§ WORK INSTRUCTIONS: Leaving out the pictures, reproduce each record exactly and in full.

§ THE DATA:
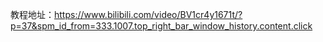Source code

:教程地址：https://www.bilibili.com/video/BV1cr4y1671t/?p=37&spm_id_from=333.1007.top_right_bar_window_history.content.click
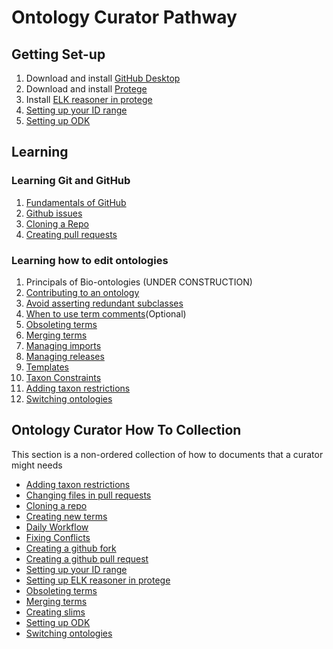 # Ontology Curator Pathway

## Getting Set-up

1. Download and install [GitHub Desktop](https://desktop.github.com/)
2. Download and install [Protege](https://protege.stanford.edu/products.php)
3. Install [ELK reasoner in protege](../howto/installiong_elk_in_protege.md)
4. [Setting up your ID range](../howto/idrange.md)
5. [Setting up ODK](../howto/odk_setup.md)

## Learning

### Learning Git and GitHub

1. [Fundamentals of GitHub](../tutorial/github_fundamentals.md)
2. [Github issues](../tutorial/github_issues.md)
3. [Cloning a Repo](../howto/clone_mondo_repo.md)
4. [Creating pull requests](../howto/github_create_pull_request.md)

### Learning how to edit ontologies
1. Principals of Bio-ontologies (UNDER CONSTRUCTION)
2. [Contributing to an ontology](../lessons/contributing_to_obo_ontologies.md)
3. [Avoid asserting redundant subclasses](../discussion/DeletingAssertedSubClasses.md)
4. [When to use term comments](../discussion/TermComments.md)(Optional)
5. [Obsoleting terms](../howto/ObsoleteTerm.md)
6. [Merging terms](../howto/MergeTerms.md)
7. [Managing imports](../tutorials/managing-dynamic-imports-odk.md)
8. [Managing releases](../tutorials/managing-ontology-releases-odk.md)
9. [Templates](../lessons/templates_for_obo.md)
10. [Taxon Constraints](../discussion/taxon-constraints-explainer.md)
11. [Adding taxon restrictions](../howto/add_taxon_restrictions.md)
12. [Switching ontologies](../howto/switching_ontologies.md)

## Ontology Curator How To Collection
This section is a non-ordered collection of how to documents that a curator might needs
- [Adding taxon restrictions](../howto/add_taxon_restrictions.md)
- [Changing files in pull requests](../howto/change_files_pull_request.md)
- [Cloning a repo](../howto/clone_mondo_repo.md)
- [Creating new terms](../howto/CreateNewTerm.md)
- [Daily Workflow](../howto/DailyWorkflow.md)
- [Fixing Conflicts](../howto/fixing-conflicts.md)
- [Creating a github fork](../howto/github_create_fork.md)
- [Creating a github pull request](../howto/github_create_pull_request.md)
- [Setting up your ID range](../howto/idrange.md)
- [Setting up ELK reasoner in protege](../howto/installiong_elk_in_protege.md)
- [Obsoleting terms](../howto/ObsoleteTerm.md)
- [Merging terms](../howto/MergeTerms.md)
- [Creating slims](../howto/NewSlim.md)
- [Setting up ODK](../howto/odk_setup.md)
- [Switching ontologies](../howto/switching_ontologies.md)
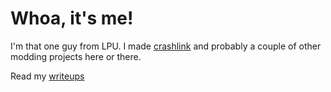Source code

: # Whoa, it's me!

I'm that one guy from LPU. I made [crashlink](https://github.com/N3rdL0rd/crashlink) and probably a couple of other modding projects here or there.


Read my [writeups](https://github.com/N3rdL0rd/writeups)
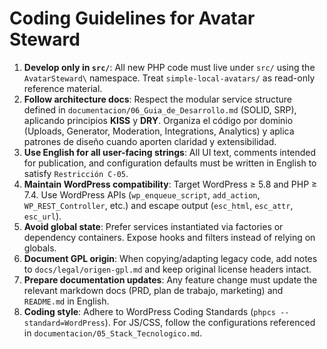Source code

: # Coding Guidelines for Avatar Steward

1. **Develop only in `src/`**: All new PHP code must live under `src/` using the `AvatarSteward\` namespace. Treat `simple-local-avatars/` as read-only reference material.
2. **Follow architecture docs**: Respect the modular service structure defined in `documentacion/06_Guia_de_Desarrollo.md` (SOLID, SRP), aplicando principios **KISS** y **DRY**. Organiza el código por dominio (Uploads, Generator, Moderation, Integrations, Analytics) y aplica patrones de diseño cuando aporten claridad y extensibilidad.
3. **Use English for all user-facing strings**: All UI text, comments intended for publication, and configuration defaults must be written in English to satisfy `Restricción C-05`.
4. **Maintain WordPress compatibility**: Target WordPress ≥ 5.8 and PHP ≥ 7.4. Use WordPress APIs (`wp_enqueue_script`, `add_action`, `WP_REST_Controller`, etc.) and escape output (`esc_html`, `esc_attr`, `esc_url`).
5. **Avoid global state**: Prefer services instantiated via factories or dependency containers. Expose hooks and filters instead of relying on globals.
6. **Document GPL origin**: When copying/adapting legacy code, add notes to `docs/legal/origen-gpl.md` and keep original license headers intact.
7. **Prepare documentation updates**: Any feature change must update the relevant markdown docs (PRD, plan de trabajo, marketing) and `README.md` in English.
8. **Coding style**: Adhere to WordPress Coding Standards (`phpcs --standard=WordPress`). For JS/CSS, follow the configurations referenced in `documentacion/05_Stack_Tecnologico.md`.
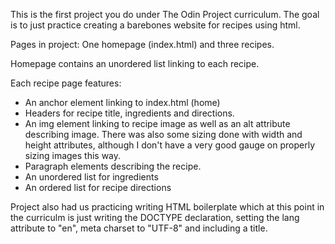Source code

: This is the first project you do under The Odin Project curriculum. The goal is to just practice creating a barebones website for recipes using html.

Pages in project: One homepage (index.html) and three recipes.

Homepage contains an unordered list linking to each recipe.

Each recipe page features:
- An anchor element linking to index.html (home)
- Headers for recipe title, ingredients and directions.
- An img element linking to recipe image as well as an alt attribute describing image. There was also some sizing done with width and height attributes, although I don't have a very good gauge on properly sizing images this way.
- Paragraph elements describing the recipe.
- An unordered list for ingredients
- An ordered list for recipe directions

Project also had us practicing writing HTML boilerplate which at this point in the curriculm is just writing the DOCTYPE declaration, setting the lang attribute to "en", meta charset to "UTF-8" and including a title.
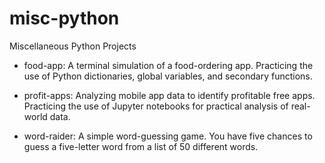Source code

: # misc-python
Miscellaneous Python Projects

- food-app: A terminal simulation of a food-ordering app. Practicing the use of Python dictionaries, global variables, and secondary functions.

- profit-apps: Analyzing mobile app data to identify profitable free apps. Practicing the use of Jupyter notebooks for practical analysis of real-world data.

- word-raider: A simple word-guessing game. You have five chances to guess a five-letter word from a list of 50 different words.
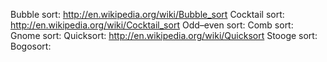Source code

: ﻿Bubble sort: http://en.wikipedia.org/wiki/Bubble_sort
Cocktail sort: http://en.wikipedia.org/wiki/Cocktail_sort
Odd–even sort:
Comb sort:
Gnome sort:
Quicksort: http://en.wikipedia.org/wiki/Quicksort
Stooge sort:
Bogosort:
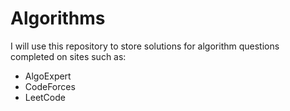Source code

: # Algorithms
I will use this repository to store solutions for algorithm questions completed on sites such as:
- AlgoExpert
- CodeForces
- LeetCode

§ WORKED SOLUTION:
Source code

:教程地址：https://www.bilibili.com/video/BV1cr4y1671t/?p=37&spm_id_from=333.1007.top_right_bar_window_history.content.click
 # Ontology Curator Pathway

## Getting Set-up

1. Download and install [GitHub Desktop](https://desktop.github.com/)
2. Download and install [Protege](https://protege.stanford.edu/products.php)
3. Install [ELK reasoner in protege](../howto/installiong_elk_in_protege.md)
4. [Setting up your ID range](../howto/idrange.md)
5. [Setting up ODK](../howto/odk_setup.md)

## Learning

### Learning Git and GitHub

1. [Fundamentals of GitHub](../tutorial/github_fundamentals.md)
2. [Github issues](../tutorial/github_issues.md)
3. [Cloning a Repo](../howto/clone_mondo_repo.md)
4. [Creating pull requests](../howto/github_create_pull_request.md)

### Learning how to edit ontologies
1. Principals of Bio-ontologies (UNDER CONSTRUCTION)
2. [Contributing to an ontology](../lessons/contributing_to_obo_ontologies.md)
3. [Avoid asserting redundant subclasses](../discussion/DeletingAssertedSubClasses.md)
4. [When to use term comments](../discussion/TermComments.md)(Optional)
5. [Obsoleting terms](../howto/ObsoleteTerm.md)
6. [Merging terms](../howto/MergeTerms.md)
7. [Managing imports](../tutorials/managing-dynamic-imports-odk.md)
8. [Managing releases](../tutorials/managing-ontology-releases-odk.md)
9. [Templates](../lessons/templates_for_obo.md)
10. [Taxon Constraints](../discussion/taxon-constraints-explainer.md)
11. [Adding taxon restrictions](../howto/add_taxon_restrictions.md)
12. [Switching ontologies](../howto/switching_ontologies.md)

## Ontology Curator How To Collection
This section is a non-ordered collection of how to documents that a curator might needs
- [Adding taxon restrictions](../howto/add_taxon_restrictions.md)
- [Changing files in pull requests](../howto/change_files_pull_request.md)
- [Cloning a repo](../howto/clone_mondo_repo.md)
- [Creating new terms](../howto/CreateNewTerm.md)
- [Daily Workflow](../howto/DailyWorkflow.md)
- [Fixing Conflicts](../howto/fixing-conflicts.md)
- [Creating a github fork](../howto/github_create_fork.md)
- [Creating a github pull request](../howto/github_create_pull_request.md)
- [Setting up your ID range](../howto/idrange.md)
- [Setting up ELK reasoner in protege](../howto/installiong_elk_in_protege.md)
- [Obsoleting terms](../howto/ObsoleteTerm.md)
- [Merging terms](../howto/MergeTerms.md)
- [Creating slims](../howto/NewSlim.md)
- [Setting up ODK](../howto/odk_setup.md)
- [Switching ontologies](../howto/switching_ontologies.md)
Source code

: # Whoa, it's me!

I'm that one guy from LPU. I made [crashlink](https://github.com/N3rdL0rd/crashlink) and probably a couple of other modding projects here or there.


Read my [writeups](https://github.com/N3rdL0rd/writeups)
Source code

: # Coding Guidelines for Avatar Steward

1. **Develop only in `src/`**: All new PHP code must live under `src/` using the `AvatarSteward\` namespace. Treat `simple-local-avatars/` as read-only reference material.
2. **Follow architecture docs**: Respect the modular service structure defined in `documentacion/06_Guia_de_Desarrollo.md` (SOLID, SRP), aplicando principios **KISS** y **DRY**. Organiza el código por dominio (Uploads, Generator, Moderation, Integrations, Analytics) y aplica patrones de diseño cuando aporten claridad y extensibilidad.
3. **Use English for all user-facing strings**: All UI text, comments intended for publication, and configuration defaults must be written in English to satisfy `Restricción C-05`.
4. **Maintain WordPress compatibility**: Target WordPress ≥ 5.8 and PHP ≥ 7.4. Use WordPress APIs (`wp_enqueue_script`, `add_action`, `WP_REST_Controller`, etc.) and escape output (`esc_html`, `esc_attr`, `esc_url`).
5. **Avoid global state**: Prefer services instantiated via factories or dependency containers. Expose hooks and filters instead of relying on globals.
6. **Document GPL origin**: When copying/adapting legacy code, add notes to `docs/legal/origen-gpl.md` and keep original license headers intact.
7. **Prepare documentation updates**: Any feature change must update the relevant markdown docs (PRD, plan de trabajo, marketing) and `README.md` in English.
8. **Coding style**: Adhere to WordPress Coding Standards (`phpcs --standard=WordPress`). For JS/CSS, follow the configurations referenced in `documentacion/05_Stack_Tecnologico.md`.
Source code

: This is the first project you do under The Odin Project curriculum. The goal is to just practice creating a barebones website for recipes using html.

Pages in project: One homepage (index.html) and three recipes.

Homepage contains an unordered list linking to each recipe.

Each recipe page features:
- An anchor element linking to index.html (home)
- Headers for recipe title, ingredients and directions.
- An img element linking to recipe image as well as an alt attribute describing image. There was also some sizing done with width and height attributes, although I don't have a very good gauge on properly sizing images this way.
- Paragraph elements describing the recipe.
- An unordered list for ingredients
- An ordered list for recipe directions

Project also had us practicing writing HTML boilerplate which at this point in the curriculm is just writing the DOCTYPE declaration, setting the lang attribute to "en", meta charset to "UTF-8" and including a title.
Source code

: # misc-python
Miscellaneous Python Projects

- food-app: A terminal simulation of a food-ordering app. Practicing the use of Python dictionaries, global variables, and secondary functions.

- profit-apps: Analyzing mobile app data to identify profitable free apps. Practicing the use of Jupyter notebooks for practical analysis of real-world data.

- word-raider: A simple word-guessing game. You have five chances to guess a five-letter word from a list of 50 different words.
Source code

: ﻿Bubble sort: http://en.wikipedia.org/wiki/Bubble_sort
Cocktail sort: http://en.wikipedia.org/wiki/Cocktail_sort
Odd–even sort:
Comb sort:
Gnome sort:
Quicksort: http://en.wikipedia.org/wiki/Quicksort
Stooge sort:
Bogosort:
Source code

: # Algorithms
I will use this repository to store solutions for algorithm questions completed on sites such as:
- AlgoExpert
- CodeForces
- LeetCode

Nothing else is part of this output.